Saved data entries

*-*-*

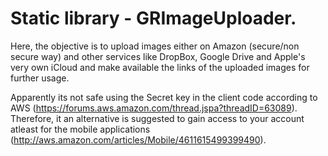 # Static library - GRImageUploader.

Here, the objective is to upload images either on Amazon (secure/non secure way) and other services like DropBox, Google Drive and Apple's very own iCloud and make available the links of the uploaded images for further usage.

Apparently its not safe using the Secret key in the client code according to AWS (https://forums.aws.amazon.com/thread.jspa?threadID=63089).
Therefore, it an alternative is suggested to gain access to your account atleast for the mobile applications (http://aws.amazon.com/articles/Mobile/4611615499399490).
 

 
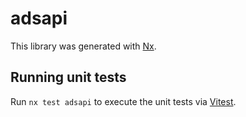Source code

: # adsapi

This library was generated with [Nx](https://nx.dev).

## Running unit tests

Run `nx test adsapi` to execute the unit tests via [Vitest](https://vitest.dev/).
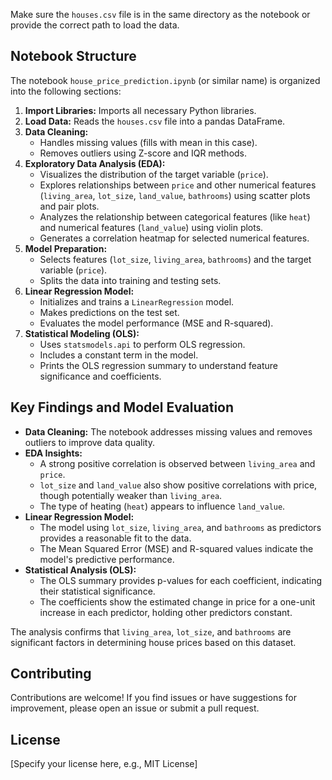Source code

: 
Make sure the `houses.csv` file is in the same directory as the notebook or provide the correct path to load the data.

## Notebook Structure

The notebook `house_price_prediction.ipynb` (or similar name) is organized into the following sections:

1.  **Import Libraries:** Imports all necessary Python libraries.
2.  **Load Data:** Reads the `houses.csv` file into a pandas DataFrame.
3.  **Data Cleaning:**
    *   Handles missing values (fills with mean in this case).
    *   Removes outliers using Z-score and IQR methods.
4.  **Exploratory Data Analysis (EDA):**
    *   Visualizes the distribution of the target variable (`price`).
    *   Explores relationships between `price` and other numerical features (`living_area`, `lot_size`, `land_value`, `bathrooms`) using scatter plots and pair plots.
    *   Analyzes the relationship between categorical features (like `heat`) and numerical features (`land_value`) using violin plots.
    *   Generates a correlation heatmap for selected numerical features.
5.  **Model Preparation:**
    *   Selects features (`lot_size`, `living_area`, `bathrooms`) and the target variable (`price`).
    *   Splits the data into training and testing sets.
6.  **Linear Regression Model:**
    *   Initializes and trains a `LinearRegression` model.
    *   Makes predictions on the test set.
    *   Evaluates the model performance (MSE and R-squared).
7.  **Statistical Modeling (OLS):**
    *   Uses `statsmodels.api` to perform OLS regression.
    *   Includes a constant term in the model.
    *   Prints the OLS regression summary to understand feature significance and coefficients.

## Key Findings and Model Evaluation

*   **Data Cleaning:** The notebook addresses missing values and removes outliers to improve data quality.
*   **EDA Insights:**
    *   A strong positive correlation is observed between `living_area` and `price`.
    *   `lot_size` and `land_value` also show positive correlations with price, though potentially weaker than `living_area`.
    *   The type of heating (`heat`) appears to influence `land_value`.
*   **Linear Regression Model:**
    *   The model using `lot_size`, `living_area`, and `bathrooms` as predictors provides a reasonable fit to the data.
    *   The Mean Squared Error (MSE) and R-squared values indicate the model's predictive performance.
*   **Statistical Analysis (OLS):**
    *   The OLS summary provides p-values for each coefficient, indicating their statistical significance.
    *   The coefficients show the estimated change in price for a one-unit increase in each predictor, holding other predictors constant.

The analysis confirms that `living_area`, `lot_size`, and `bathrooms` are significant factors in determining house prices based on this dataset.

## Contributing

Contributions are welcome! If you find issues or have suggestions for improvement, please open an issue or submit a pull request.

## License

[Specify your license here, e.g., MIT License]
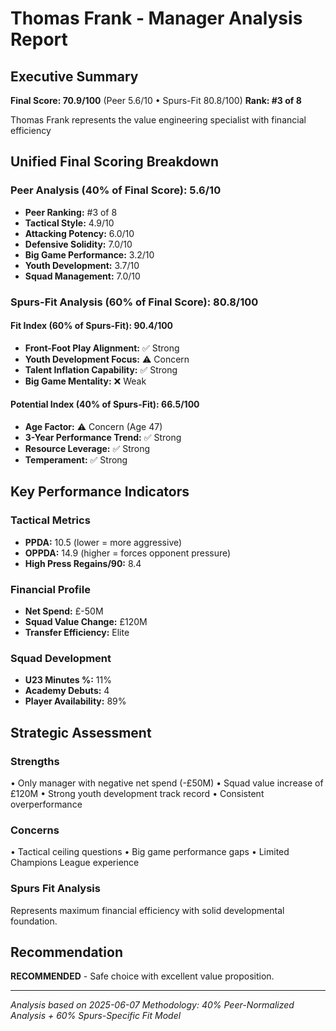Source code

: # Thomas Frank - Manager Analysis Report

## Executive Summary

**Final Score: 70.9/100** (Peer 5.6/10 • Spurs-Fit 80.8/100)
**Rank: #3 of 8**

Thomas Frank represents the value engineering specialist with financial efficiency

## Unified Final Scoring Breakdown

### Peer Analysis (40% of Final Score): 5.6/10
- **Peer Ranking:** #3 of 8
- **Tactical Style:** 4.9/10
- **Attacking Potency:** 6.0/10  
- **Defensive Solidity:** 7.0/10
- **Big Game Performance:** 3.2/10
- **Youth Development:** 3.7/10
- **Squad Management:** 7.0/10

### Spurs-Fit Analysis (60% of Final Score): 80.8/100

#### Fit Index (60% of Spurs-Fit): 90.4/100
- **Front-Foot Play Alignment:** ✅ Strong
- **Youth Development Focus:** ⚠️ Concern  
- **Talent Inflation Capability:** ✅ Strong
- **Big Game Mentality:** ❌ Weak

#### Potential Index (40% of Spurs-Fit): 66.5/100
- **Age Factor:** ⚠️ Concern (Age 47)
- **3-Year Performance Trend:** ✅ Strong
- **Resource Leverage:** ✅ Strong
- **Temperament:** ✅ Strong

## Key Performance Indicators

### Tactical Metrics
- **PPDA:** 10.5 (lower = more aggressive)
- **OPPDA:** 14.9 (higher = forces opponent pressure)
- **High Press Regains/90:** 8.4

### Financial Profile  
- **Net Spend:** £-50M
- **Squad Value Change:** £120M
- **Transfer Efficiency:** Elite

### Squad Development
- **U23 Minutes %:** 11%
- **Academy Debuts:** 4
- **Player Availability:** 89%

## Strategic Assessment

### Strengths
• Only manager with negative net spend (-£50M)
• Squad value increase of £120M
• Strong youth development track record
• Consistent overperformance

### Concerns  
• Tactical ceiling questions
• Big game performance gaps
• Limited Champions League experience

### Spurs Fit Analysis
Represents maximum financial efficiency with solid developmental foundation.

## Recommendation

**RECOMMENDED** - Safe choice with excellent value proposition.

---

*Analysis based on 2025-06-07*
*Methodology: 40% Peer-Normalized Analysis + 60% Spurs-Specific Fit Model*
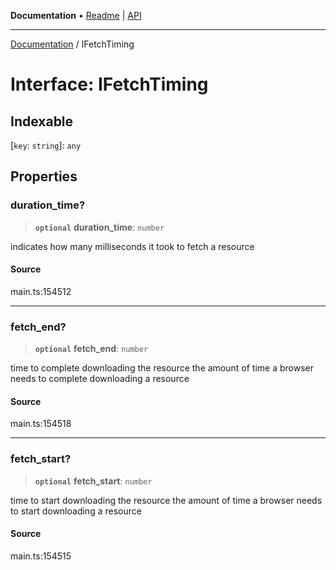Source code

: **Documentation** • [Readme](../README.md) \| [API](../globals.md)

***

[Documentation](../README.md) / IFetchTiming

# Interface: IFetchTiming

## Indexable

 \[`key`: `string`\]: `any`

## Properties

### duration\_time?

> **`optional`** **duration\_time**: `number`

indicates how many milliseconds it took to fetch a resource

#### Source

main.ts:154512

***

### fetch\_end?

> **`optional`** **fetch\_end**: `number`

time to complete downloading the resource
the amount of time a browser needs to complete downloading a resource

#### Source

main.ts:154518

***

### fetch\_start?

> **`optional`** **fetch\_start**: `number`

time to start downloading the resource
the amount of time a browser needs to start downloading a resource

#### Source

main.ts:154515
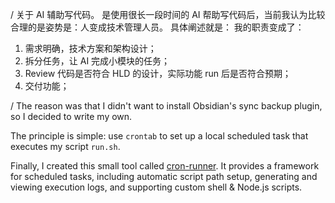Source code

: / 关于 AI 辅助写代码。
是使用很长一段时间的 AI 帮助写代码后，当前我认为比较合理的是姿势是：人变成技术管理人员。
具体阐述就是：
我的职责变成了：
1. 需求明确，技术方案和架构设计；
2. 拆分任务，让 AI 完成小模块的任务；
3. Review 代码是否符合 HLD 的设计，实际功能 run 后是否符合预期；
4. 交付功能；

/
The reason was that I didn't want to install Obsidian's sync backup plugin, so I decided to write my own. 

The principle is simple: use `crontab` to set up a local scheduled task that executes my script `run.sh`. 

Finally, I created this small tool called [cron-runner](https://github.com/alucPro/cron-runner). It provides a framework for scheduled tasks, including automatic script path setup, generating and viewing execution logs, and supporting custom shell & Node.js scripts.
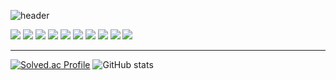 ![header](https://capsule-render.vercel.app/api?type=slice&color=auto&height=200&section=header&text=Hello&desc=I'm%20Seunghoon&fontSize=60&rotate=14&fontAlignY=25&fontAlign=75&descAlignY=43&descAlign=80&&animation=twinkling)

<div>
  <img src="https://img.shields.io/badge/Spring-6DB33F?style=flat&logo=Spring&logoColor=white"/>
  <img src="https://img.shields.io/badge/SpringBoot-6DB33F?style=flat&logo=SpringBoot&logoColor=white"/>
  <img src="https://img.shields.io/badge/java-007396?style=flat&logo=Java&logoColor=white">
  <img src="https://img.shields.io/badge/oracle-F80000?style=flat&logo=oracle&logoColor=white">
  <img src="https://img.shields.io/badge/mysql-4479A1?style=flat&logo=mysql&logoColor=white">
  <img src="https://img.shields.io/badge/gradle-02303A?style=flat&logo=gradle&logoColor=white">
  <img src="https://img.shields.io/badge/git-F05032?style=flat&logo=git&logoColor=white">
  <img src="https://img.shields.io/badge/github-181717?style=flat&logo=github&logoColor=white">
  <img src="https://img.shields.io/badge/linux-FCC624?style=flat&logo=linux&logoColor=black">
  <img src="https://img.shields.io/badge/Amazon AWS-232F3E?style=flat&logo=Amazon%20AWS&logoColor=white"/>
  
  <hr/>

[![Solved.ac Profile](http://mazassumnida.wtf/api/generate_badge?boj=ok4343)](https://solved.ac/ok4343)
![GitHub stats](https://github-readme-stats.vercel.app/api?username=hanseunghoon&show_icons=true&theme=radical)

</div>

*-*-*

• What you need to do
Search the data for the string "each" and copy out every line where it is found.

• Your response
    *   The OLS summary provides p-values for each coefficient, indicating their statistical significance.
    *   The coefficients show the estimated change in price for a one-unit increase in each predictor, holding other predictors constant.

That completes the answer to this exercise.